▶ **WHAT NEEDS TO BE DONE**
Find and copy every line in the records that includes the string "github".

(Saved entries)
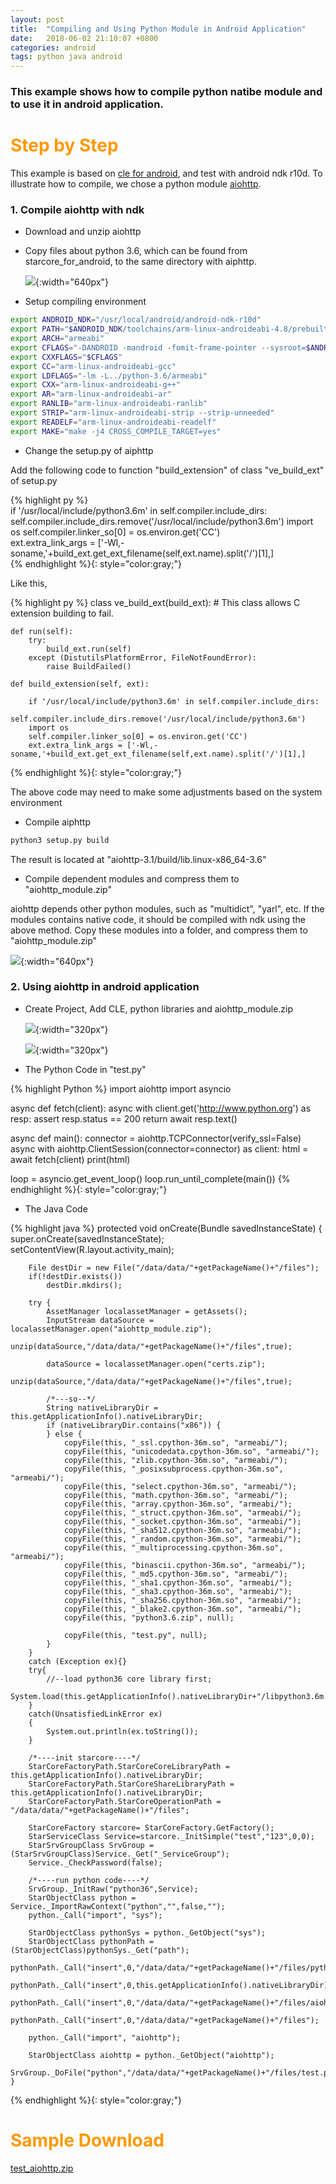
 ```yaml
---
layout: post
title:  "Compiling and Using Python Module in Android Application"
date:   2018-06-02 21:10:07 +0800
categories: android
tags: python java android
---
```


### This example shows how to compile python natibe module and to use it in android application.

<h1 align = "left"><font color="#FF9900">Step by Step</font></h1>

This example is based on [cle for android](https://github.com/srplab/starcore_for_android), and test with android ndk r10d.
To illustrate how to compile, we chose a python module [aiohttp](https://github.com/aio-libs/aiohttp).


### 1. Compile aiohttp with ndk

* Download and unzip aiohttp

* Copy files about python 3.6, which can be found from starcore_for_android, to the same directory with aiphttp.

  ![](/images/compiling_and_using_python_module_in_android_pci1.png){:width="640px"}

* Setup compiling environment

```sh
export ANDROID_NDK="/usr/local/android/android-ndk-r10d"
export PATH="$ANDROID_NDK/toolchains/arm-linux-androideabi-4.8/prebuilt/linux-x86_64/bin/:$ANDROID_NDK:$ANDROID_NDK/tools:/usr/local/bin:/usr/bin:/bin:$PATH"
export ARCH="armeabi"
export CFLAGS="-DANDROID -mandroid -fomit-frame-pointer --sysroot=$ANDROID_NDK/platforms/android-9/arch-arm -I../python-3.6/armeabi/include/python3.6m"
export CXXFLAGS="$CFLAGS"
export CC="arm-linux-androideabi-gcc"
export LDFLAGS="-lm -L../python-3.6/armeabi"
export CXX="arm-linux-androideabi-g++"
export AR="arm-linux-androideabi-ar"
export RANLIB="arm-linux-androideabi-ranlib"
export STRIP="arm-linux-androideabi-strip --strip-unneeded"
export READELF="arm-linux-androideabi-readelf"
export MAKE="make -j4 CROSS_COMPILE_TARGET=yes"
```

* Change the setup.py of aiphttp

Add the following code to function "build_extension" of class "ve_build_ext" of setup.py

  {% highlight py %}   
        if '/usr/local/include/python3.6m' in self.compiler.include_dirs:
            self.compiler.include_dirs.remove('/usr/local/include/python3.6m')
        import os
        self.compiler.linker_so[0] = os.environ.get('CC')  
        ext.extra_link_args = ['-Wl,-soname,'+build_ext.get_ext_filename(self,ext.name).split('/')[1],]        
  {% endhighlight %}{: style="color:gray;"}

Like this,

  {% highlight py %}
class ve_build_ext(build_ext):
    # This class allows C extension building to fail.

    def run(self):   
        try:
            build_ext.run(self)
        except (DistutilsPlatformError, FileNotFoundError):
            raise BuildFailed()

    def build_extension(self, ext):  
    
        if '/usr/local/include/python3.6m' in self.compiler.include_dirs:
            self.compiler.include_dirs.remove('/usr/local/include/python3.6m')
        import os
        self.compiler.linker_so[0] = os.environ.get('CC')  
        ext.extra_link_args = ['-Wl,-soname,'+build_ext.get_ext_filename(self,ext.name).split('/')[1],]
        
  {% endhighlight %}{: style="color:gray;"}
  
The above code may need to make some adjustments based on the system environment    
  
* Compile aiphttp

```sh
python3 setup.py build
```

The result is located at "aiohttp-3.1/build/lib.linux-x86_64-3.6" 

* Compile dependent modules and compress them to "aiohttp_module.zip"

aiohttp depends other python modules, such as "multidict", "yarl", etc. If the modules contains native code, it should be compiled with ndk using the above method.
Copy these modules into a folder, and compress them to "aiohttp_module.zip"

![](/images/compiling_and_using_python_module_in_android_pci2.png){:width="640px"}

### 2. Using aiohttp in android application

* Create Project, Add CLE, python libraries and aiohttp_module.zip

  ![](/images/compiling_and_using_python_module_in_android_pci3.png){:width="320px"}
  
  ![](/images/compiling_and_using_python_module_in_android_pci4.png){:width="320px"}
  
* The Python Code in "test.py"

{% highlight Python %}
import aiohttp
import asyncio

async def fetch(client):
    async with client.get('http://www.python.org') as resp:
        assert resp.status == 200
        return await resp.text()


async def main():
    connector = aiohttp.TCPConnector(verify_ssl=False)
    async with aiohttp.ClientSession(connector=connector) as client:
        html = await fetch(client)
        print(html)

loop = asyncio.get_event_loop()
loop.run_until_complete(main())
{% endhighlight %}{: style="color:gray;"}  
  
* The Java Code  

{% highlight java %}
    protected void onCreate(Bundle savedInstanceState) {
        super.onCreate(savedInstanceState);
        setContentView(R.layout.activity_main);

        File destDir = new File("/data/data/"+getPackageName()+"/files");
        if(!destDir.exists())
            destDir.mkdirs();

        try {
            AssetManager localassetManager = getAssets();
            InputStream dataSource = localassetManager.open("aiohttp_module.zip");
            unzip(dataSource,"/data/data/"+getPackageName()+"/files",true);

            dataSource = localassetManager.open("certs.zip");
            unzip(dataSource,"/data/data/"+getPackageName()+"/files",true);

            /*---so--*/
            String nativeLibraryDir = this.getApplicationInfo().nativeLibraryDir;
            if (nativeLibraryDir.contains("x86")) {
            } else {
                copyFile(this, "_ssl.cpython-36m.so", "armeabi/");
                copyFile(this, "unicodedata.cpython-36m.so", "armeabi/");
                copyFile(this, "zlib.cpython-36m.so", "armeabi/");
                copyFile(this, "_posixsubprocess.cpython-36m.so", "armeabi/");
                copyFile(this, "select.cpython-36m.so", "armeabi/");
                copyFile(this, "math.cpython-36m.so", "armeabi/");
                copyFile(this, "array.cpython-36m.so", "armeabi/");
                copyFile(this, "_struct.cpython-36m.so", "armeabi/");
                copyFile(this, "_socket.cpython-36m.so", "armeabi/");
                copyFile(this, "_sha512.cpython-36m.so", "armeabi/");
                copyFile(this, "_random.cpython-36m.so", "armeabi/");
                copyFile(this, "_multiprocessing.cpython-36m.so", "armeabi/");
                copyFile(this, "binascii.cpython-36m.so", "armeabi/");
                copyFile(this, "_md5.cpython-36m.so", "armeabi/");
                copyFile(this, "_sha1.cpython-36m.so", "armeabi/");
                copyFile(this, "_sha3.cpython-36m.so", "armeabi/");
                copyFile(this, "_sha256.cpython-36m.so", "armeabi/");
                copyFile(this, "_blake2.cpython-36m.so", "armeabi/");
                copyFile(this, "python3.6.zip", null);

                copyFile(this, "test.py", null);
            }
        }
        catch (Exception ex){}
        try{
            //--load python36 core library first;
            System.load(this.getApplicationInfo().nativeLibraryDir+"/libpython3.6m.so");
        }
        catch(UnsatisfiedLinkError ex)
        {
            System.out.println(ex.toString());
        }

        /*----init starcore----*/
        StarCoreFactoryPath.StarCoreCoreLibraryPath = this.getApplicationInfo().nativeLibraryDir;
        StarCoreFactoryPath.StarCoreShareLibraryPath = this.getApplicationInfo().nativeLibraryDir;
        StarCoreFactoryPath.StarCoreOperationPath = "/data/data/"+getPackageName()+"/files";

        StarCoreFactory starcore= StarCoreFactory.GetFactory();
        StarServiceClass Service=starcore._InitSimple("test","123",0,0);
        StarSrvGroupClass SrvGroup = (StarSrvGroupClass)Service._Get("_ServiceGroup");
        Service._CheckPassword(false);

        /*----run python code----*/
        SrvGroup._InitRaw("python36",Service);
        StarObjectClass python = Service._ImportRawContext("python","",false,"");
        python._Call("import", "sys");

        StarObjectClass pythonSys = python._GetObject("sys");
        StarObjectClass pythonPath = (StarObjectClass)pythonSys._Get("path");
        pythonPath._Call("insert",0,"/data/data/"+getPackageName()+"/files/python3.6.zip");
        pythonPath._Call("insert",0,this.getApplicationInfo().nativeLibraryDir);
        pythonPath._Call("insert",0,"/data/data/"+getPackageName()+"/files/aiohttp_module");
        pythonPath._Call("insert",0,"/data/data/"+getPackageName()+"/files");

        python._Call("import", "aiohttp");

        StarObjectClass aiohttp = python._GetObject("aiohttp");
        SrvGroup._DoFile("python","/data/data/"+getPackageName()+"/files/test.py");
    }
{% endhighlight %}{: style="color:gray;"}

<h1 align = "left"><font color="#FF9900">Sample Download</font></h1>

[test_aiohttp.zip](/datas/test_aiohttp.zip  "test_aiohttp")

▶ **YOUR RESPONSE**
This example is based on [cle for android](https://github.com/srplab/starcore_for_android), and test with android ndk r10d.
To illustrate how to compile, we chose a python module [aiohttp](https://github.com/aio-libs/aiohttp).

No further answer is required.